Titrant used was $\ce{NaOH}$ and analyte was sample water.

After the end point was reached and the volume of titrant estimated the ultimate calculation was done to find out the amount of $\ce{CO2}$ present in the sample per litre. The formula mentioned in the book was

$$\ce{CO2} \mathrm{(mg/l)} =\frac{\text{[Volume of NaOH} \times \text{Conc. of NaOH (in Normality)}\times 22 \times 1000]}{\text{Volume of sample water}}$$

$22$ here is the equivalent weight of $\ce{CO2}$. My question is how's it so?

NOTE:

Our teacher said that since 2 molecules of $\ce{NaOH}$ react with 1 molecule of $\ce{CO2}$ to form $\ce{Na2CO3}$ so $n=2$ here.

Is it right?

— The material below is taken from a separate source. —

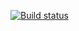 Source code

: [![Build status](https://ci.appveyor.com/api/projects/status/vl7gf7hpyeg784p0?svg=true)](https://ci.appveyor.com/project/Vitaly93232/ajs-hw6-t2)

I doubt it because I have always known $n =$ the number of $\ce{H+}$ or $\ce{OH-}$ released by an acid /base or the number of electrons released or accepted in a redox reaction.

The reaction here is $$\ce{2NaOH + CO2 -> Na2CO3 + H2O}.$$

But as $\ce{CO2}$ is not an acid or base and even doesn't undergo redox so how do we determine its equivalent weight?

P.S. I'm a Zoology student and have learned chemistry for XII + 2 years.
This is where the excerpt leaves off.